>>>

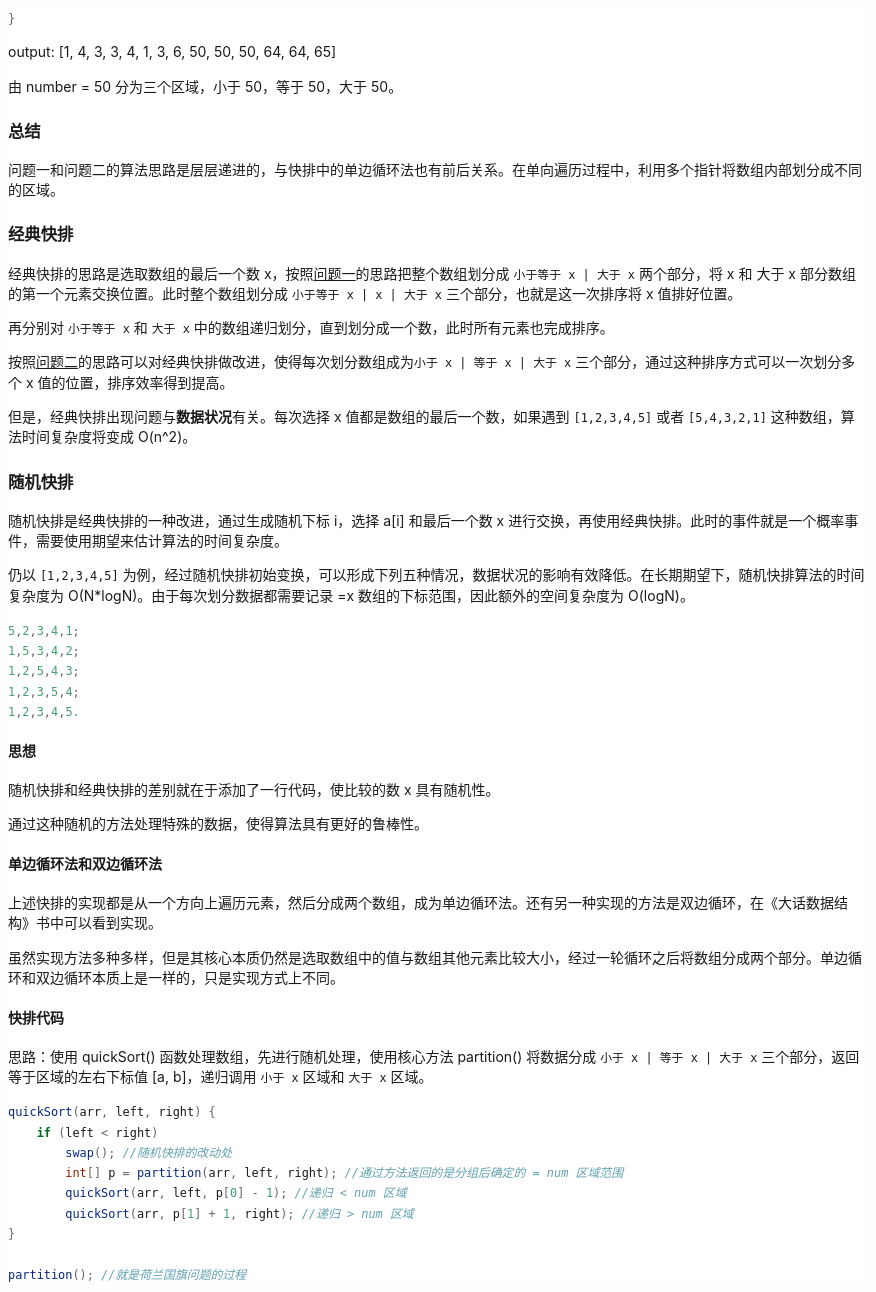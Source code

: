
 ```java
}
```

output: [1, 4, 3, 3, 4, 1, 3, 6, 50, 50, 50, 64, 64, 65]

由 number = 50 分为三个区域，小于 50，等于 50，大于 50。

### 总结

问题一和问题二的算法思路是层层递进的，与快排中的单边循环法也有前后关系。在单向遍历过程中，利用多个指针将数组内部划分成不同的区域。

### 经典快排

经典快排的思路是选取数组的最后一个数 x，按照[问题一](#问题一)的思路把整个数组划分成 `小于等于 x | 大于 x` 两个部分，将 x 和 大于 x 部分数组的第一个元素交换位置。此时整个数组划分成 `小于等于 x | x | 大于 x` 三个部分，也就是这一次排序将 x 值排好位置。

再分别对 `小于等于 x` 和 `大于 x` 中的数组递归划分，直到划分成一个数，此时所有元素也完成排序。

按照[问题二](#问题二：荷兰国旗问题)的思路可以对经典快排做改进，使得每次划分数组成为`小于 x | 等于 x | 大于 x` 三个部分，通过这种排序方式可以一次划分多个 x 值的位置，排序效率得到提高。

但是，经典快排出现问题与**数据状况**有关。每次选择 x 值都是数组的最后一个数，如果遇到 `[1,2,3,4,5]` 或者 `[5,4,3,2,1]` 这种数组，算法时间复杂度将变成 O(n^2)。

### 随机快排

随机快排是经典快排的一种改进，通过生成随机下标 i，选择 a[i] 和最后一个数 x 进行交换，再使用经典快排。此时的事件就是一个概率事件，需要使用期望来估计算法的时间复杂度。

仍以 `[1,2,3,4,5]` 为例，经过随机快排初始变换，可以形成下列五种情况，数据状况的影响有效降低。在长期期望下，随机快排算法的时间复杂度为 O(N*logN)。由于每次划分数据都需要记录 =x 数组的下标范围，因此额外的空间复杂度为 O(logN)。

```java
5,2,3,4,1;
1,5,3,4,2;
1,2,5,4,3;
1,2,3,5,4;
1,2,3,4,5.
```

#### 思想

随机快排和经典快排的差别就在于添加了一行代码，使比较的数 x 具有随机性。

通过这种随机的方法处理特殊的数据，使得算法具有更好的鲁棒性。

#### 单边循环法和双边循环法

上述快排的实现都是从一个方向上遍历元素，然后分成两个数组，成为单边循环法。还有另一种实现的方法是双边循环，在《大话数据结构》书中可以看到实现。

虽然实现方法多种多样，但是其核心本质仍然是选取数组中的值与数组其他元素比较大小，经过一轮循环之后将数组分成两个部分。单边循环和双边循环本质上是一样的，只是实现方式上不同。

#### 快排代码

思路：使用 quickSort() 函数处理数组，先进行随机处理，使用核心方法 partition() 将数据分成 `小于 x | 等于 x | 大于 x` 三个部分，返回等于区域的左右下标值 [a, b]，递归调用 `小于 x` 区域和 `大于 x` 区域。

```java
quickSort(arr, left, right) {
	if (left < right) 
 		swap(); //随机快排的改动处
	    int[] p = partition(arr, left, right); //通过方法返回的是分组后确定的 = num 区域范围
		quickSort(arr, left, p[0] - 1); //递归 < num 区域
		quickSort(arr, p[1] + 1, right); //递归 > num 区域
}

partition(); //就是荷兰国旗问题的过程
```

<<<

Which lines run from the one holding "上述快排的实现都是从一个方向" through the one holding "思路：使用 quickSort() 函数处理数组，先进行随机处理，使用核心方法" in the records above? Repeat them exactly, both included, and nothing more.

**WRITTEN REPLY**
上述快排的实现都是从一个方向上遍历元素，然后分成两个数组，成为单边循环法。还有另一种实现的方法是双边循环，在《大话数据结构》书中可以看到实现。

虽然实现方法多种多样，但是其核心本质仍然是选取数组中的值与数组其他元素比较大小，经过一轮循环之后将数组分成两个部分。单边循环和双边循环本质上是一样的，只是实现方式上不同。

#### 快排代码

思路：使用 quickSort() 函数处理数组，先进行随机处理，使用核心方法 partition() 将数据分成 `小于 x | 等于 x | 大于 x` 三个部分，返回等于区域的左右下标值 [a, b]，递归调用 `小于 x` 区域和 `大于 x` 区域。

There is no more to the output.